What Did Not Change in the 2020-2025 Nutrient Guidelines
Mention of Environmental Impact
The guidelines are still disappointing many by emphasizing a diet that is high in meat, eggs, and dairy. A diet high in animal-based foods could have a greater impact on the environment than they already do. The production of animal-based foods tends to release a large amount of greenhouse gases. The justification for promoting a diet with a negative environmental impact is being questioned by healthcare professionals as many of the claims for increasing animal-based products have not been backed by significant evidence, especially when climate change is such a rapidly growing threat. Some people argue that sustainability and nutrition are not related, while others say they are connected.
Added Sugar & Alcohol Recommendations
The latest guidelines from the Dietary Guidelines Advisory Committee recommend decreasing the intake of added sugar and alcohol. The report concluded that reducing the daily intake of added sugar from 10% to 6% would have health benefits. The organization suggests that men should consume a maximum of one alcoholic beverage per day, as opposed to the current recommended limit of two drinks. This recommendation is based on outdated information from 1990.
The USDA said that they didn’t make changes based on the research because it wasn’t enough to justify a change between the 2015 and 2020 recommendations. They still recommend limiting your intake of added sugar, and they emphasize how important it is. The main reason for not changing the alcohol limit for men is the same as for women. There is a theory that the authorities decided not to make the recommendations stricter because they were afraid that people would see them as unachievable and would not bother trying to follow them.

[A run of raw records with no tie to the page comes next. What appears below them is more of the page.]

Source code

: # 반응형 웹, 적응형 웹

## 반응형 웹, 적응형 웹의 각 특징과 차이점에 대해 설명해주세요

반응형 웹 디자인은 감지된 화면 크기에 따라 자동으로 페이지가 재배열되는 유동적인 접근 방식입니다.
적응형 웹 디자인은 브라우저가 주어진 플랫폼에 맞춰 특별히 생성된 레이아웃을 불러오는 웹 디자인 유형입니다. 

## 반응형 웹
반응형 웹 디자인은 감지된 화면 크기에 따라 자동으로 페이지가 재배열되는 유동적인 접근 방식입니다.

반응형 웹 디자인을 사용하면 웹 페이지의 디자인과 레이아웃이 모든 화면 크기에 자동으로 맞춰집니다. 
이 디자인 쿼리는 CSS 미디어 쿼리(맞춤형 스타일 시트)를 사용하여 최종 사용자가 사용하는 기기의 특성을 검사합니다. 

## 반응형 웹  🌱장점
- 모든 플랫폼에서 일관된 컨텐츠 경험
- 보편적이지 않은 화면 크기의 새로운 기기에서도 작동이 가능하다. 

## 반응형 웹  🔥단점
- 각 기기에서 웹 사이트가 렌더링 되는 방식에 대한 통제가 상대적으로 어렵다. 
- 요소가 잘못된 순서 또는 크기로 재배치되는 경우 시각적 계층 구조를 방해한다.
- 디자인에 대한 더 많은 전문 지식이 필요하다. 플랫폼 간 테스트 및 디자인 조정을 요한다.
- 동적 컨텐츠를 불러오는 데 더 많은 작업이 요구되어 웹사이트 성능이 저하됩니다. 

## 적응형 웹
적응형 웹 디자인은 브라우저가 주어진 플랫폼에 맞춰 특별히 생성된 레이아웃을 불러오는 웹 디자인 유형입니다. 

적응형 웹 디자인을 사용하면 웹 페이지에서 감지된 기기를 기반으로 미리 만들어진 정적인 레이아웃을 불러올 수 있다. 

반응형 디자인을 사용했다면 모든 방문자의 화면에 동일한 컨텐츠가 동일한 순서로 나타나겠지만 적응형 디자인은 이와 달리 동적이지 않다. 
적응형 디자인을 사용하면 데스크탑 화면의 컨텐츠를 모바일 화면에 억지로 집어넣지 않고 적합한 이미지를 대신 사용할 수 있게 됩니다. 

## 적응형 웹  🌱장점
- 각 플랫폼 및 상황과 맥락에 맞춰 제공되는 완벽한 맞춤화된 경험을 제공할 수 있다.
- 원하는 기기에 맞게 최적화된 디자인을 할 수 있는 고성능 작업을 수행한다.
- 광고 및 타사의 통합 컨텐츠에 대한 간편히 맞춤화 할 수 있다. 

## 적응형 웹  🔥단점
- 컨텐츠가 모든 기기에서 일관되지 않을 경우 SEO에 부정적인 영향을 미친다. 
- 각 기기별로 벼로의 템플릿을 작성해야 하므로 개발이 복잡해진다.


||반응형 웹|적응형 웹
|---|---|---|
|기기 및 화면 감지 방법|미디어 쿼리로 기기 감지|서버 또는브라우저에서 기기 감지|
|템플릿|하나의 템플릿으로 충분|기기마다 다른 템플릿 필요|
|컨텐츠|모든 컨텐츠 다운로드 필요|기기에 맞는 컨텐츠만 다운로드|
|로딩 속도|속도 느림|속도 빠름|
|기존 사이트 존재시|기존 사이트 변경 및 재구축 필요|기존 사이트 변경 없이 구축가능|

Basic Guidelines for Healthy Eating
The overall principles of creating a healthy diet have not changed significantly in the latest edition of the guidelines. The USDA continues to advocate for the consumption of vegetables from all food groups, fruits, whole grains, fat-free/low-fat dairy products, protein foods, and oils. You should limit your intake of added sugars, saturated fats, sodium, and alcohol.

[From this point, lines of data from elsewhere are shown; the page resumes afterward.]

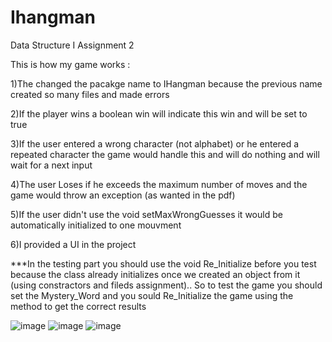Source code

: # Ihangman

Data Structure I Assignment 2

This is how my game works :

1)The changed the pacakge name to IHangman because the previous name created so many files and made errors

2)If the player wins a boolean win will indicate this win and will be set to true

3)If the user entered a wrong character (not alphabet) or he entered a repeated character the game would handle this and will do nothing and will wait for a next input

4)The user Loses if he exceeds the maximum number of moves and the game would throw an exception (as wanted in the pdf)

5)If the user didn't use the void setMaxWrongGuesses it would be automatically initialized to one mouvment

6)I provided a UI in the project

***In the testing part you should use the void Re_Initialize before you test because the class already initializes once we created an object from it (using constractors and fileds assignment).. So to test the game you should set the Mystery_Word and you sould Re_Initialize the game using the method to get the correct results

![image](https://user-images.githubusercontent.com/61145262/117564208-3df08080-b0ab-11eb-97fe-d79832090cd4.png)
![image](https://user-images.githubusercontent.com/61145262/117564213-46e15200-b0ab-11eb-9383-597ace8421a7.png)
![image](https://user-images.githubusercontent.com/61145262/117564216-4cd73300-b0ab-11eb-8595-ce467d32578d.png)

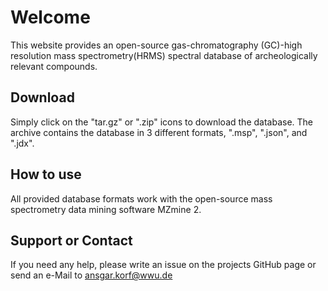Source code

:# Welcome

This website provides an open-source gas-chromatography (GC)-high resolution mass spectrometry(HRMS) spectral database of archeologically relevant compounds.

## Download

Simply click on the "tar.gz" or ".zip" icons to download the database. The archive contains the database in 3 different  formats, ".msp", ".json", and ".jdx".

## How to use

All provided database formats work with the open-source mass spectrometry data mining software MZmine 2.

## Support or Contact

If you need any help, please write an issue on the projects GitHub page or send an e-Mail to ansgar.korf@wwu.de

However, the USDA created a new call to action to implore Americans to “Make Every Bite Count!” through four steps:
- Follow a healthy dietary pattern at every life stage.
- Customize and enjoy nutrient-dense food and beverage choices to reflect personal preferences, cultural traditions, and budgetary considerations.

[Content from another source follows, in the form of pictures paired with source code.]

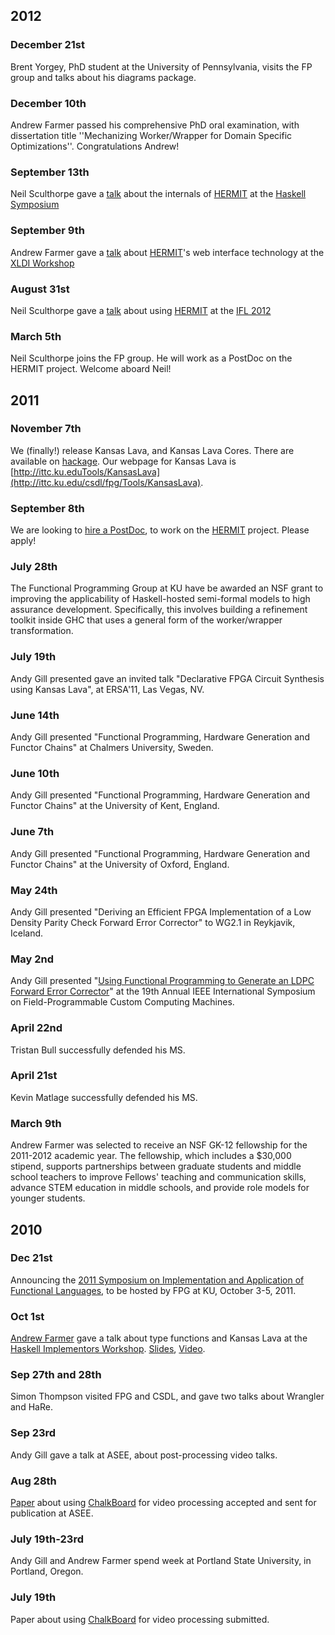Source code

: 2012
----

### December 21st 

Brent Yorgey, PhD student at the University of Pennsylvania, 
visits the FP group and talks about his diagrams package.


### December 10th

Andrew Farmer passed his
comprehensive PhD oral examination,
with dissertation title ''Mechanizing Worker/Wrapper for Domain Specific Optimizations''.
Congratulations Andrew!

### September 13th

Neil Sculthorpe gave a [talk](http://www.youtube.com/watch?v=x2QH3jJCJso) 
about the internals of [HERMIT](/Projects/HERMIT)
at the [Haskell Symposium](http://www.haskell.org/haskell-symposium/2012/)

### September 9th

Andrew Farmer gave a [talk](http://www.youtube.com/watch?v=ivMHHreMTvM) 
about [HERMIT](/Projects/HERMIT)'s web interface technology
at the [XLDI Workshop](http://workshops.inf.ed.ac.uk/xldi2012/)

### August 31st

Neil Sculthorpe gave a [talk](http://www.youtube.com/watch?v=fB6SjYPfye4)
about using [HERMIT](/Projects/HERMIT)
at the [IFL 2012](http://www.cs.ox.ac.uk/conferences/IFL2012/)

### March 5th

Neil Sculthorpe joins the FP group. He will work as a PostDoc on
the HERMIT project. Welcome aboard Neil!

2011
----

### November 7th

We (finally!) release Kansas Lava, and Kansas Lava Cores. There are
available on [hackage](http://hackage.haskell.org). Our webpage for
Kansas Lava is
[http://ittc.ku.eduTools/KansasLava](http://ittc.ku.edu/csdl/fpg/Tools/KansasLava).

### September 8th

We are looking to [hire a PostDoc](/Openings/PostDoc), to work
on the [HERMIT](/Tools/HERMIT) project. Please apply!

### July 28th

The Functional Programming Group at KU have be awarded an NSF grant to
improving the applicability of Haskell-hosted semi-formal models to high
assurance development. Specifically, this involves building a refinement
toolkit inside GHC that uses a general form of the worker/wrapper
transformation.

### July 19th

Andy Gill presented gave an invited talk "Declarative FPGA Circuit
Synthesis using Kansas Lava", at ERSA'11, Las Vegas, NV.

### June 14th

Andy Gill presented "Functional Programming, Hardware Generation and
Functor Chains" at Chalmers University, Sweden.

### June 10th

Andy Gill presented "Functional Programming, Hardware Generation and
Functor Chains" at the University of Kent, England.

### June 7th

Andy Gill presented "Functional Programming, Hardware Generation and
Functor Chains" at the University of Oxford, England.

### May 24th

Andy Gill presented "Deriving an Efficient FPGA Implementation of a Low
Density Parity Check Forward Error Corrector" to WG2.1 in Reykjavik,
Iceland.

### May 2nd

Andy Gill presented "[Using Functional Programming to Generate an LDPC
Forward Error Corrector](/node/106)" at the 19th Annual IEEE
International Symposium on Field-Programmable Custom Computing Machines.

### April 22nd

Tristan Bull successfully defended his MS.

### April 21st

Kevin Matlage successfully defended his MS.

### March 9th

Andrew Farmer was selected to receive an NSF GK-12 fellowship for the
2011-2012 academic year. The fellowship, which includes a \$30,000
stipend, supports partnerships between graduate students and middle
school teachers to improve Fellows' teaching and communication skills,
advance STEM education in middle schools, and provide role models for
younger students.

2010
----

### Dec 21st

Announcing the [2011 Symposium on Implementation and Application of
Functional Languages](http://www.ittc.ku.edu/ifl2011), to be hosted by
FPG at KU, October 3-5, 2011.

### Oct 1st

[Andrew Farmer](/users/andrewfarmer) gave a talk about type functions and
Kansas Lava at the [Haskell Implementors
Workshop](http://haskell.org/haskellwiki/HaskellImplementorsWorkshop/2010).
[Slides](http://www.scribd.com/doc/38559736/kansaslava-hiw10),
[Video](http://www.vimeo.com/15571220).

### Sep 27th and 28th

Simon Thompson visited FPG and CSDL, and gave two talks about Wrangler
and HaRe.

### Sep 23rd

Andy Gill gave a talk at ASEE, about post-processing video talks.

### Aug 28th

[Paper](/node/63) about using [ChalkBoard](Tools/ChalkBoard)
for video processing accepted and sent for publication at ASEE.

### July 19th-23rd

Andy Gill and Andrew Farmer spend week at Portland State University, in
Portland, Oregon.

### July 19th

Paper about using [ChalkBoard](/Tools/ChalkBoard) for video processing
submitted.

- Focus on meeting food group needs with nutrient-dense food and beverages, and stay within calorie limits.
- Limit food and beverages higher in added sugars and saturated fats, and limit alcoholic beverages.
The DGA strives to educate Americans on how to create the healthiest diet possible for their lifestyle by choosing the right foods and beverages. Instead of labeling foods as good or bad, this approach provides Americans with the tools to understand the difference between nutrient- and calorie-dense foods. The goal is to give people the information they need to make simple swaps based on dietary trends.